Epoch Pairwise Comparisons

A csv file containing the differences between each pair of epochs and the corresponding statistical metrics.

The individual columns are described below:

Column Name Description
Comparison The metric being compared
Contrast The type of contrast being made
Epoch The epoch being compared
A The first group being compared
B The second group being compared
Paired Whether the comparison is paired
Parametric Whether the comparison is parametric
T The t-statistic
dof The degrees of freedom
alternative The alternative hypothesis
p-unc The uncorrected p-value
BF10 Bayes Factor of the alternative hypothesis
hedges Hedges g effect size

Group Comparison Data

Group ANOVA Comparisons

A csv file containing the ANOVA results.

The individual columns are described below:

Column Name Description
Comparison The metric being compared
Source The source of the variance (Group, Epoch, Interaction)
SS The sum of squares
DF1 The degrees of freedom for each source of variation.
DF2 The degrees of freedom associated with the residual error (i.e., the variance that is not explained by the model)
MS The mean square (SS / DF1)
F The F-statistic
p-unc The uncorrected p-value
np2 The partial eta-squared effect size
eps The epsilon value, which is a measure of sphericity

Group Pairwise Comparisons

A csv file containing the group pairwise comparison results.
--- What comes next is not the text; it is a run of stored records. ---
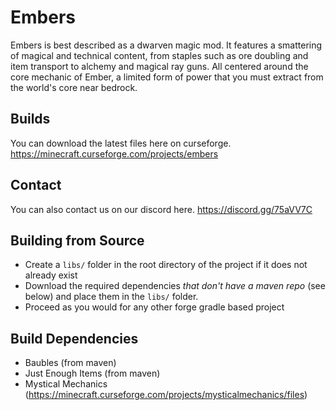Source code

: # Embers
Embers is best described as a dwarven magic mod. It features a smattering of magical and technical content, from staples such as ore doubling and item transport to alchemy and magical ray guns. All centered around the core mechanic of Ember, a limited form of power that you must extract from the world's core near bedrock.

## Builds
You can download the latest files here on curseforge. https://minecraft.curseforge.com/projects/embers

## Contact
You can also contact us on our discord here. https://discord.gg/75aVV7C

## Building from Source
- Create a `libs/` folder in the root directory of the project if it does not already exist
- Download the required dependencies *that don't have a maven repo* (see below) and place them in the `libs/` folder.
- Proceed as you would for any other forge gradle based project

## Build Dependencies
- Baubles (from maven)
- Just Enough Items (from maven)
- Mystical Mechanics (https://minecraft.curseforge.com/projects/mysticalmechanics/files)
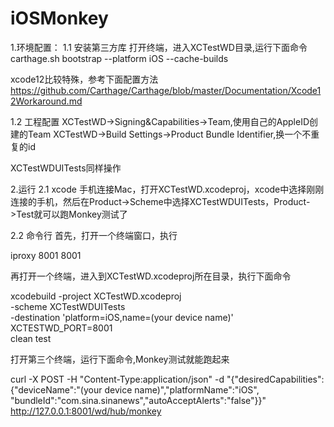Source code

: # iOSMonkey
 
1.环境配置：
1.1 安装第三方库
打开终端，进入XCTestWD目录,运行下面命令
carthage.sh bootstrap --platform iOS --cache-builds

xcode12比较特殊，参考下面配置方法
https://github.com/Carthage/Carthage/blob/master/Documentation/Xcode12Workaround.md

1.2 工程配置
XCTestWD->Signing&Capabilities->Team,使用自己的AppleID创建的Team
XCTestWD->Build Settings->Product Bundle Identifier,换一个不重复的id

XCTestWDUITests同样操作

2.运行
2.1 xcode
手机连接Mac，打开XCTestWD.xcodeproj，xcode中选择刚刚连接的手机，然后在Product->Scheme中选择XCTestWDUITests，Product->Test就可以跑Monkey测试了

2.2 命令行
首先，打开一个终端窗口，执行

iproxy 8001 8001

再打开一个终端，进入到XCTestWD.xcodeproj所在目录，执行下面命令

xcodebuild -project XCTestWD.xcodeproj \
           -scheme XCTestWDUITests \
           -destination 'platform=iOS,name=(your device name)' \
           XCTESTWD_PORT=8001 \
           clean test
           
打开第三个终端，运行下面命令,Monkey测试就能跑起来

curl -X POST -H "Content-Type:application/json" -d "{\"desiredCapabilities\":{\"deviceName\":\"(your device name)\",\"platformName\":\"iOS\", \"bundleId\":\"com.sina.sinanews\",\"autoAcceptAlerts\":\"false\"}}" http://127.0.0.1:8001/wd/hub/monkey
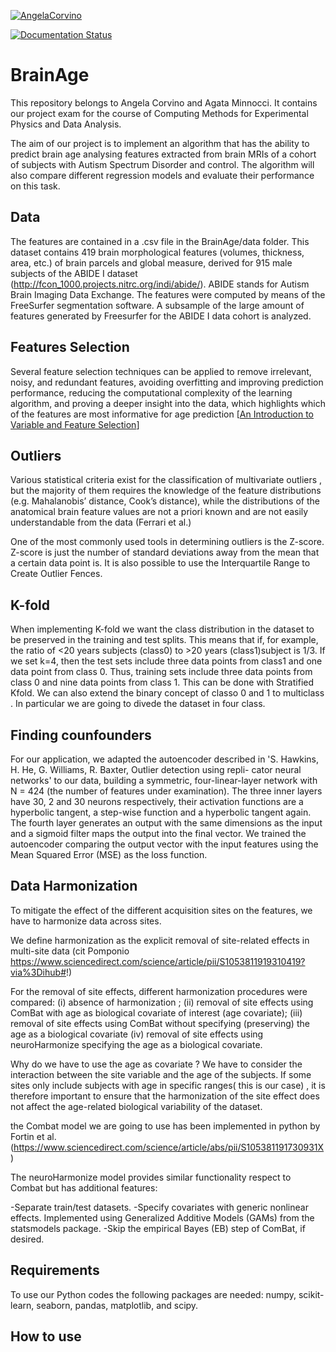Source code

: 
[![AngelaCorvino](https://circleci.com/gh/AngelaCorvino/BrainAge.svg?style=shield)](https://app.circleci.com/pipelines/github/AngelaCorvino/BrainAge?branch=main&filter=all)

[![Documentation Status](https://readthedocs.org/projects/brainage/badge/?version=latest)](https://brainage.readthedocs.io/en/latest/?badge=latest)


# BrainAge

This repository belongs to Angela Corvino and Agata Minnocci. It contains our project exam for the course of Computing Methods for Experimental Physics and Data Analysis.

The aim of our project is to implement an algorithm that has the ability to predict brain age analysing features extracted from brain MRIs of a cohort of subjects with Autism Spectrum Disorder and control. The algorithm will also compare different regression models and evaluate their performance on this task.

## Data

The features are contained in a .csv file in the BrainAge/data folder.
This dataset contains 419 brain morphological features (volumes, thickness, area, etc.) of brain parcels and global measure, derived for 915 male subjects of the ABIDE I dataset (http://fcon_1000.projects.nitrc.org/indi/abide/). ABIDE stands for Autism Brain Imaging Data Exchange.
The features were computed by means of the FreeSurfer segmentation software. A subsample of the large amount of features generated by Freesurfer for the ABIDE I data cohort is analyzed.

## Features Selection

Several feature selection techniques can be applied to remove irrelevant, noisy, and redundant features, avoiding overfitting and improving prediction performance, reducing the computational complexity of the learning algorithm, and proving a deeper insight into the data, which highlights which of the features are most informative for age prediction [[An Introduction to Variable and Feature Selection](https://www.jmlr.org/papers/volume3/guyon03a/guyon03a.pdf?ref=driverlayer.com/web)]

## Outliers
Various statistical criteria exist for the classification of multivariate outliers , but the majority of them requires the knowledge of the feature distributions (e.g. Mahalanobis’ distance, Cook’s distance), while the distributions of the anatomical brain feature values are not a priori known and are not easily understandable from the data (Ferrari et al.)

One of the most commonly used tools in determining outliers is the Z-score. Z-score is just the number of standard deviations away from the mean that a certain data point is.
It is also possible to use the Interquartile Range to Create Outlier Fences.

## K-fold


When implementing K-fold we want the class distribution in the dataset to be preserved in the training and test splits. This means that if, for example, the ratio of <20 years subjects (class0) to >20 years (class1)subject is 1/3. If we set k=4, then the test sets include three data points from class1 and one data point from class 0. Thus, training sets include three data points from class 0 and nine data points from class 1.
This can be done with Stratified Kfold.
We can also extend the binary concept of classo 0 and 1 to multiclass . In particular we are going to divede the dataset in four class.
## Finding counfounders

For our application, we adapted the autoencoder described in 'S. Hawkins, H. He, G. Williams, R. Baxter, Outlier detection using repli-
 cator neural networks' to our data, building a symmetric, four-linear-layer network with N = 424 (the number of features under examination). The three inner layers have 30, 2 and 30 neurons respectively, their activation functions are a hyperbolic tangent, a step-wise function and a hyperbolic tangent again. The fourth layer generates an output with the same dimensions as the input and a sigmoid filter maps the output into the final vector. We trained the autoencoder comparing the output vector with the input features using the Mean Squared Error (MSE) as the loss function.
 
## Data Harmonization 


To mitigate the effect of the different acquisition sites on the features, we have to harmonize data across sites. 

We define harmonization as the explicit removal of site-related effects in multi-site data (cit Pomponio https://www.sciencedirect.com/science/article/pii/S1053811919310419?via%3Dihub#!)




For the removal of site effects, different harmonization procedures were compared:
(i) absence of harmonization ;
(ii) removal of site effects using ComBat with age as biological covariate of interest (age covariate);
(iii) removal of site effects using ComBat without specifying (preserving) the age as a biological covariate 
(iv) removal of site effects using neuroHarmonize  specifying the age as a biological covariate.

Why do we have to use the age as covariate ?
We have to consider the interaction between the site variable and the age of the subjects.
If some sites only include subjects with age in specific ranges( this is our case) , it is therefore important to ensure that the harmonization of the site effect does not affect the age-related biological variability of the dataset.


the Combat model we are going to use has been implemented in python by Fortin et al. (https://www.sciencedirect.com/science/article/abs/pii/S105381191730931X)

The neuroHarmonize model provides similar functionality respect to Combat but has  additional features:

-Separate train/test datasets.
-Specify covariates with generic nonlinear effects. Implemented using Generalized Additive Models (GAMs) from the statsmodels package.
-Skip the empirical Bayes (EB) step of ComBat, if desired.

## Requirements

To use our Python codes the following packages are needed: numpy, scikit-learn, seaborn, pandas, matplotlib, and scipy.

## How to use
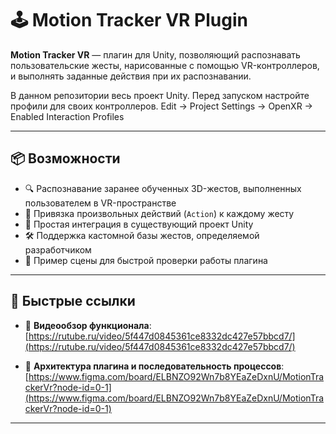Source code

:# 🕹️ Motion Tracker VR Plugin

**Motion Tracker VR** — плагин для Unity, позволяющий распознавать пользовательские жесты, нарисованные с помощью VR-контроллеров, и выполнять заданные действия при их распознавании.

В данном репозитории весь проект Unity. Перед запуском настройте профили для своих контроллеров. Edit -> Project Settings -> OpenXR -> Enabled Interaction Profiles

---

## 📦 Возможности

- 🔍 Распознавание заранее обученных 3D-жестов, выполненных пользователем в VR-пространстве
- 🎯 Привязка произвольных действий (`Action`) к каждому жесту
- 🧩 Простая интеграция в существующий проект Unity
- 🛠️ Поддержка кастомной базы жестов, определяемой разработчиком
- 🧪 Пример сцены для быстрой проверки работы плагина

---

## 🔗 Быстрые ссылки

- 🎥 **Видеообзор функционала**:  
  [https://rutube.ru/video/5f447d0845361ce8332dc427e57bbcd7/](https://rutube.ru/video/5f447d0845361ce8332dc427e57bbcd7/)

- 🧠 **Архитектура плагина и последовательность процессов**:  
  [https://www.figma.com/board/ELBNZO92Wn7b8YEaZeDxnU/MotionTrackerVr?node-id=0-1](https://www.figma.com/board/ELBNZO92Wn7b8YEaZeDxnU/MotionTrackerVr?node-id=0-1)

---
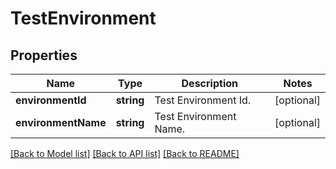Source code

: # TestEnvironment

## Properties
Name | Type | Description | Notes
------------ | ------------- | ------------- | -------------
**environmentId** | **string** | Test Environment Id. | [optional] 
**environmentName** | **string** | Test Environment Name. | [optional] 

[[Back to Model list]](../README.md#documentation-for-models) [[Back to API list]](../README.md#documentation-for-api-endpoints) [[Back to README]](../README.md)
The individual columns are described below and may vary based on the statistical test performed:

Column Name Description
Comparison The metric being compared (Trace, Event, Positive Correlation, Negative Correlation)
Epoch The epoch being compared
Test The statistical test performed
Paired Whether the comparison is paired
Parametric Whether the comparison is parametric
T The t-statistic (included with parametric tests only)
dof The degrees of freedom (included with parametric tests only)
U-val The U-value (included with unpaired non-parametric tests only)
W-val The W-value (included with paired non-parametric tests only)
alternative The alternative hypothesis
p-val The p-value
CI95% Confidence intervals of the difference in means (included with parametric tests only)
cohen-d Cohen d effect size (included with parametric tests only)
BF10 Bayes Factor of the alternative hypothesis (included with parametric tests only)
power achieved power of the test ( = 1 - type II error) (included with parametric tests only)
RBC Rank-biserial correlation (included with non-parametric tests only)
CLES Common language effect size (included with non-parametric tests only)

Group Comparison Figure

This figure compares the post-pre activity between the two groups for each epoch. The boxes show the quartiles of the data while the whiskers extend to show the remainder of the distribution. Points that are determined to be outliers appear as individual dots located beyond the whiskers. The boxplot function from the seaborn package is used to generate the figure.